*About this task*. Repeat nothing but the lines below running from the one containing "Last update: 2023/09/21 01:53:18 (UTC)" to the one containing "## Regions Available CIDR". Keep both end lines.

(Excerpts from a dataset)
══════════════════════════════
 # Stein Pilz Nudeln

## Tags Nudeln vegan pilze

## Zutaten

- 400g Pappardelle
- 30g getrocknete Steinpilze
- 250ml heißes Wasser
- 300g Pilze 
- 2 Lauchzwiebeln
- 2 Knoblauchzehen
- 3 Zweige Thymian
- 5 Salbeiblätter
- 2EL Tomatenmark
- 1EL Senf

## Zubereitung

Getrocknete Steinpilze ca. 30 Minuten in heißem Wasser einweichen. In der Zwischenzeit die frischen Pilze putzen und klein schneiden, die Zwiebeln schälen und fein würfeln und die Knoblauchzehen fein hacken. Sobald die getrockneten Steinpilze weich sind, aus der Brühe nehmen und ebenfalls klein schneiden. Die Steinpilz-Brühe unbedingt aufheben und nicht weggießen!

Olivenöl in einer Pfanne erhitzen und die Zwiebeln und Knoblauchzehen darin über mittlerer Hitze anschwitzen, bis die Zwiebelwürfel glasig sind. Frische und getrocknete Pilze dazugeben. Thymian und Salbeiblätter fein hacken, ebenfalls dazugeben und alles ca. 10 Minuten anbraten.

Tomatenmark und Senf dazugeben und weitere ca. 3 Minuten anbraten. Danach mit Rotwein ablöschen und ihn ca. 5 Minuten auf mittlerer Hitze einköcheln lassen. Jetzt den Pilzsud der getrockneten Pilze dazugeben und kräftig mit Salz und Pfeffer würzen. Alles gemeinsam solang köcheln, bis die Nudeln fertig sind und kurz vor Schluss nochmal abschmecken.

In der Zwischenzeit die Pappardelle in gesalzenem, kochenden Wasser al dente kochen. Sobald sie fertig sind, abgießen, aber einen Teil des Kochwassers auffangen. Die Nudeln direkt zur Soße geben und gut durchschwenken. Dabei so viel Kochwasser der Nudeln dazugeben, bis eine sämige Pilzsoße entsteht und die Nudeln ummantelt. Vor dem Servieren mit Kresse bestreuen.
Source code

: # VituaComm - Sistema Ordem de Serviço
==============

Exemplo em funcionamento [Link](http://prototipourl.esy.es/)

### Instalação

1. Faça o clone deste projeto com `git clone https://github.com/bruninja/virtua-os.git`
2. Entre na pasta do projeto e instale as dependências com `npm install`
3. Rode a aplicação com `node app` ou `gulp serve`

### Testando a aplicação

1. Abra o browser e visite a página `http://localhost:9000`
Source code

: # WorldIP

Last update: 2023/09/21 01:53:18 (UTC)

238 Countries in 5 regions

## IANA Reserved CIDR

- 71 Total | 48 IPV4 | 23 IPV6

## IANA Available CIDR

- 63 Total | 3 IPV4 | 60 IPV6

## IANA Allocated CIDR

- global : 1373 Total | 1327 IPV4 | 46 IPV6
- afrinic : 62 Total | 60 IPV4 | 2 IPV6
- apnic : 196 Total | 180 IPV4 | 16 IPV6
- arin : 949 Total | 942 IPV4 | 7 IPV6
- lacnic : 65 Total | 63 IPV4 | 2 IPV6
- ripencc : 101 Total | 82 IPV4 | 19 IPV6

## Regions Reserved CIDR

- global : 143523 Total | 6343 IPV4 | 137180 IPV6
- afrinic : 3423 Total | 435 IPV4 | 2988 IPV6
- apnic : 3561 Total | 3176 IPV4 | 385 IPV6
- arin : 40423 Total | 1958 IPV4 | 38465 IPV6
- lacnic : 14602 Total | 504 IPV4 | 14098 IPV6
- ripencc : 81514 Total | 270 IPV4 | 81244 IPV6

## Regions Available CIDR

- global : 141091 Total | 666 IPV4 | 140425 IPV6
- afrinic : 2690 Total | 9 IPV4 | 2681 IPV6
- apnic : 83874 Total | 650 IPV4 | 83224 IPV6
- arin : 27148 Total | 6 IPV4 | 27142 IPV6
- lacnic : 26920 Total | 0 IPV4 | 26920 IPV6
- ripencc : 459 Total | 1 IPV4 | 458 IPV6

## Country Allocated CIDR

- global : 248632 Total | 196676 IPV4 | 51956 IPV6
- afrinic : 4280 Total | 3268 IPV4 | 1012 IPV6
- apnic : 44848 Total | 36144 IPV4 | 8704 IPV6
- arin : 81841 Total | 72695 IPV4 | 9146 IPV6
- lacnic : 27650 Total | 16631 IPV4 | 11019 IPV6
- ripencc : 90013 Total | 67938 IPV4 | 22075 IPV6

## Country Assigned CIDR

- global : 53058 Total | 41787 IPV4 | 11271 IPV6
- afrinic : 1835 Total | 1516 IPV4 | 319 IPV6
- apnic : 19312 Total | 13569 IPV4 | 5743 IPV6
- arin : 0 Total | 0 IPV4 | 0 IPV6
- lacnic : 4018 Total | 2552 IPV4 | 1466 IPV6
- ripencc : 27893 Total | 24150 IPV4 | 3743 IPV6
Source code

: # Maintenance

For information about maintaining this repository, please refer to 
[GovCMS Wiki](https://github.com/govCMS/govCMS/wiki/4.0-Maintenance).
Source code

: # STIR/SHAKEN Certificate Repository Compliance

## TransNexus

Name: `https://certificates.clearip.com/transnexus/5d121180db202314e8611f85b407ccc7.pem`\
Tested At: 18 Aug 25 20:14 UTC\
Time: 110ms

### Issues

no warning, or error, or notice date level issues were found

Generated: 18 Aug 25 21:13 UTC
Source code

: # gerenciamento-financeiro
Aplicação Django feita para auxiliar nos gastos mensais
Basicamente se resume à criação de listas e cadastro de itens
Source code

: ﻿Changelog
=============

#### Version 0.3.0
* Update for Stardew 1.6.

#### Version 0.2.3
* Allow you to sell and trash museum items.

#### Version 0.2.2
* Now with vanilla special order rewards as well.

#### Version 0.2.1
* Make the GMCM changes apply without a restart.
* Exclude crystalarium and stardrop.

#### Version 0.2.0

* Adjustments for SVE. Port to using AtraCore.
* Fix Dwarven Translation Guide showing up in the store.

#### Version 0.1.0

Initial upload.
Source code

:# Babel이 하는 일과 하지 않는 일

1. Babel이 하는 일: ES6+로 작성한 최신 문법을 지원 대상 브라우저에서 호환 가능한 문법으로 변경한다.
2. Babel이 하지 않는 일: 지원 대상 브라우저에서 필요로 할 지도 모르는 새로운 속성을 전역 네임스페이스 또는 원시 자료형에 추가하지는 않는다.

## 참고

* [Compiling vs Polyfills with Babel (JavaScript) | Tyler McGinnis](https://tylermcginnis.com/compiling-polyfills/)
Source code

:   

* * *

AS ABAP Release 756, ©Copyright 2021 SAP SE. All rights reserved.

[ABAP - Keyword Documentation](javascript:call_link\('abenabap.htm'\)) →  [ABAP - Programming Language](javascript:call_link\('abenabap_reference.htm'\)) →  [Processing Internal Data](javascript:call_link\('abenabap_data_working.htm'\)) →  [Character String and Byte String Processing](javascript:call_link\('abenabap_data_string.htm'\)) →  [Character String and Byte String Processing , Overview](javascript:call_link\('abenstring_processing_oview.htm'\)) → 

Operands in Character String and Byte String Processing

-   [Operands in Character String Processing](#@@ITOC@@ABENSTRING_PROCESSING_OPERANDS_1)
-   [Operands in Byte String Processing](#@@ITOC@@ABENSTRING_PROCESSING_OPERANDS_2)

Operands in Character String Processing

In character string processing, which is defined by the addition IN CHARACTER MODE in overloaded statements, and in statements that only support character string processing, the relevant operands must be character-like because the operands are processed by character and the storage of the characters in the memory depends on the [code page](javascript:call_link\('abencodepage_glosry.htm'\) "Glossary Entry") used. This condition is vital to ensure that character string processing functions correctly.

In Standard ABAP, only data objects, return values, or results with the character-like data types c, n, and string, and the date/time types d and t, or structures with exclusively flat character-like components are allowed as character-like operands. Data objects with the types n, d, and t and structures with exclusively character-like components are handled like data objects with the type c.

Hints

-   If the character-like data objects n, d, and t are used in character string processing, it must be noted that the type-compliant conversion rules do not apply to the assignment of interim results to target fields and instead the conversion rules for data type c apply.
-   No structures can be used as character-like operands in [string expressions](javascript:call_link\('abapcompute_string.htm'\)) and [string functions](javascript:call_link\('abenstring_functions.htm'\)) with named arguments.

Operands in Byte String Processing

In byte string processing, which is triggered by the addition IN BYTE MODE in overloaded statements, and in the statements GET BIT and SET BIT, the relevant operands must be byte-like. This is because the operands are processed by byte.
══════════════════════════════
*Exercise answer*.
Last update: 2023/09/21 01:53:18 (UTC)

238 Countries in 5 regions

## IANA Reserved CIDR

- 71 Total | 48 IPV4 | 23 IPV6

## IANA Available CIDR

- 63 Total | 3 IPV4 | 60 IPV6

## IANA Allocated CIDR

- global : 1373 Total | 1327 IPV4 | 46 IPV6
- afrinic : 62 Total | 60 IPV4 | 2 IPV6
- apnic : 196 Total | 180 IPV4 | 16 IPV6
- arin : 949 Total | 942 IPV4 | 7 IPV6
- lacnic : 65 Total | 63 IPV4 | 2 IPV6
- ripencc : 101 Total | 82 IPV4 | 19 IPV6

## Regions Reserved CIDR

- global : 143523 Total | 6343 IPV4 | 137180 IPV6
- afrinic : 3423 Total | 435 IPV4 | 2988 IPV6
- apnic : 3561 Total | 3176 IPV4 | 385 IPV6
- arin : 40423 Total | 1958 IPV4 | 38465 IPV6
- lacnic : 14602 Total | 504 IPV4 | 14098 IPV6
- ripencc : 81514 Total | 270 IPV4 | 81244 IPV6

## Regions Available CIDR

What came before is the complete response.